Friday, June 12, 2009

We've got a game 7 tonight

Oh snaps, that's right! Game 7, Pens v. Kotex Red Wings. Marian Hossa may lay on the ice like a broad AGAIN. Zetterberg likes young Vietnamese boys more than the law allows. Pavel Datsyuk knows exactly what happened to JonBenét Ramsey. Mike Babcock gives interviews like a heroin addict hurting for another hit. IT'S STANLEY CUP HOCKEY ON NBC!!!

Fortunately, I get to watch it in my house and go to sleep afterwards because I have a 6:30 am flight to San Diego tomorrow. Which is gay. Fucking great timing, Bettman...that Stanley Cup Finals are barely over before the MLB all-star break. I think the season starts again in 5 weeks with an exhibition in fucking Mongolia. There are balls to be licked, Gary, and they belong to every hockey fan on the planet. So get to lickin'.
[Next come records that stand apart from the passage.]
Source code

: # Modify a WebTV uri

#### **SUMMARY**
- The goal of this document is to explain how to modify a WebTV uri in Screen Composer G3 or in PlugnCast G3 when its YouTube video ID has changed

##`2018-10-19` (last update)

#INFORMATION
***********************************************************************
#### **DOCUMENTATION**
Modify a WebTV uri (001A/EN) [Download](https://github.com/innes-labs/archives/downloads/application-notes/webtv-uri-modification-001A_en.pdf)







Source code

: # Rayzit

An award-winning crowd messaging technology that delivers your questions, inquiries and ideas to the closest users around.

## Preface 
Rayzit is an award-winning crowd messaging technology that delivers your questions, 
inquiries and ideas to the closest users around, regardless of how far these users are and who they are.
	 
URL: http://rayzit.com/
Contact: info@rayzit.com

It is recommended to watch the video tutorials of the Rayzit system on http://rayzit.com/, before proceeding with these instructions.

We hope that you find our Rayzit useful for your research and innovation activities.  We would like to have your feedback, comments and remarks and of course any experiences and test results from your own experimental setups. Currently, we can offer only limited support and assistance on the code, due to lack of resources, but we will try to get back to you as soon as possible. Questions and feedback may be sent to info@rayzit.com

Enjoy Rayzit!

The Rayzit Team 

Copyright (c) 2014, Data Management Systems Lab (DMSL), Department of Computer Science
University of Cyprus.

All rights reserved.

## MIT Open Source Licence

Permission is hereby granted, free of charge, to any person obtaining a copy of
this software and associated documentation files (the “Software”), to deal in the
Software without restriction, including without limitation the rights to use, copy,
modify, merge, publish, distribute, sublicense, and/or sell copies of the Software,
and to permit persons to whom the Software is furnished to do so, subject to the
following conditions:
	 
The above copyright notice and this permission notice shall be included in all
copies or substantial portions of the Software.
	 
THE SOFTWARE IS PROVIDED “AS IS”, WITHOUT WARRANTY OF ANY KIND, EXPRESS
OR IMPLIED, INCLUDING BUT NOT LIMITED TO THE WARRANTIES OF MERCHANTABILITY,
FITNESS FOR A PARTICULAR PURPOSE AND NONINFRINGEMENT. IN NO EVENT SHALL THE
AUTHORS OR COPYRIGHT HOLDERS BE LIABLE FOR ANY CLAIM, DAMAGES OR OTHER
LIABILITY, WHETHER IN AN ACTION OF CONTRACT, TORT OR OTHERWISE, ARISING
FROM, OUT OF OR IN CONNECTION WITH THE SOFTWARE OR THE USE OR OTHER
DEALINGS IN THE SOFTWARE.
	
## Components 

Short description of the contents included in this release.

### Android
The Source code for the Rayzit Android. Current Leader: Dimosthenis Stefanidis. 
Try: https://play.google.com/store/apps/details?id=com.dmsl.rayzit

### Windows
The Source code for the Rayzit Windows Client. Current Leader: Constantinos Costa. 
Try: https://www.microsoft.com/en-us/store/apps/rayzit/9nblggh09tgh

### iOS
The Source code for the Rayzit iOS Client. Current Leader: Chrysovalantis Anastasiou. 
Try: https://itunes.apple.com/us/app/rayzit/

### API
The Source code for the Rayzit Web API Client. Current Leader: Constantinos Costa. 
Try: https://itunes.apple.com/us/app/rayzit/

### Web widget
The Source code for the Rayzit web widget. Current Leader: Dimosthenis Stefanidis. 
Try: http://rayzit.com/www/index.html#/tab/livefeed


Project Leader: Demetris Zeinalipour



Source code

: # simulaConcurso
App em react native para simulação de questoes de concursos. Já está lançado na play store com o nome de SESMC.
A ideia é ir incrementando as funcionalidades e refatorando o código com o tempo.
So, expect more of the non-posting from Vern that you have become accustomed to through the next week as I rock the fuck out of another awesome work convention. And try not to lay on the ice like broads, Penguins.


Rage said...

Ummm....yeah. I think the Pens did NOT lay on the ice like broads, but c'mon...ONE fucking shot on net in the entire 3rd period? THAT was some Mike Therrien hockey right there, my friend.

Vern said...

Oh, absolutely. I had the same thought running through my head during that period, although they did have a few offensive charges that didn't lead to points. Bylsma is fortunate that his team won or there'd be plenty of second-guessing those decisions.